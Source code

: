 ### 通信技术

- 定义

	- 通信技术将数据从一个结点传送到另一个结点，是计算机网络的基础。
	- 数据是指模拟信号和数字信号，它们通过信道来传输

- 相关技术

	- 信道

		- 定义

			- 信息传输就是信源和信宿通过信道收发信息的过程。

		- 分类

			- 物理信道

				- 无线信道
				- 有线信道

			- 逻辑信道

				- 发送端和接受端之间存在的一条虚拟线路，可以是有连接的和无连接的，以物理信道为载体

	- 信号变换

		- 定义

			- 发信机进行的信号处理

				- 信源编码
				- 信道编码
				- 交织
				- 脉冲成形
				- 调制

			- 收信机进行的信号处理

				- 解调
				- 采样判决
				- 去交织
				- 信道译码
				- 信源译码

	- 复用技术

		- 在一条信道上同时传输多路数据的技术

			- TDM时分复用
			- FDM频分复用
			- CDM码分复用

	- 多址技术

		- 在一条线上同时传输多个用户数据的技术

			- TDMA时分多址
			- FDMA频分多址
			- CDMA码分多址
* * *
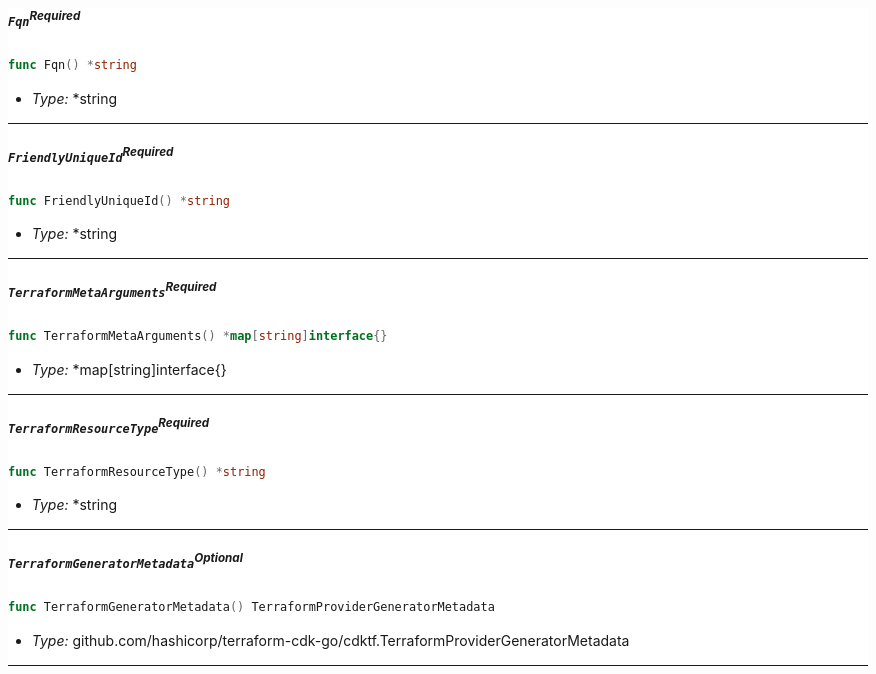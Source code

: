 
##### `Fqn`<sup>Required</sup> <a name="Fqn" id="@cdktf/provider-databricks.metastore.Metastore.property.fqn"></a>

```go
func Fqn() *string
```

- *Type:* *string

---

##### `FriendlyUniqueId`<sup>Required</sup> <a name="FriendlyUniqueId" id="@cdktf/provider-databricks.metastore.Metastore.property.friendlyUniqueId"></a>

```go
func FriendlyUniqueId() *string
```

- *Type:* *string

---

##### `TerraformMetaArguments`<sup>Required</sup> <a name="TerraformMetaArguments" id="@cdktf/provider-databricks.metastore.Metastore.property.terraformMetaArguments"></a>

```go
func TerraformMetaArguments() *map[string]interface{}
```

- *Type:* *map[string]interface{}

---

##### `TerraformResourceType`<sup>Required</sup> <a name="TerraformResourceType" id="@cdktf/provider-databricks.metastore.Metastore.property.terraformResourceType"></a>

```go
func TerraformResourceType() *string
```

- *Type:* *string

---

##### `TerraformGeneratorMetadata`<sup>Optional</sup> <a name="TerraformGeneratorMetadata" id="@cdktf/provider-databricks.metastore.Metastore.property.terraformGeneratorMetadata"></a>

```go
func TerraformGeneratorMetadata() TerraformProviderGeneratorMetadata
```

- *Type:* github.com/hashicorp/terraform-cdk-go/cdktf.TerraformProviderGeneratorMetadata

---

### To do
Search the listing for the string "TerraformMetaArguments". Copy each line where it turns up.

### Your solution
##### `TerraformMetaArguments`<sup>Required</sup> <a name="TerraformMetaArguments" id="@cdktf/provider-databricks.metastore.Metastore.property.terraformMetaArguments"></a>
func TerraformMetaArguments() *map[string]interface{}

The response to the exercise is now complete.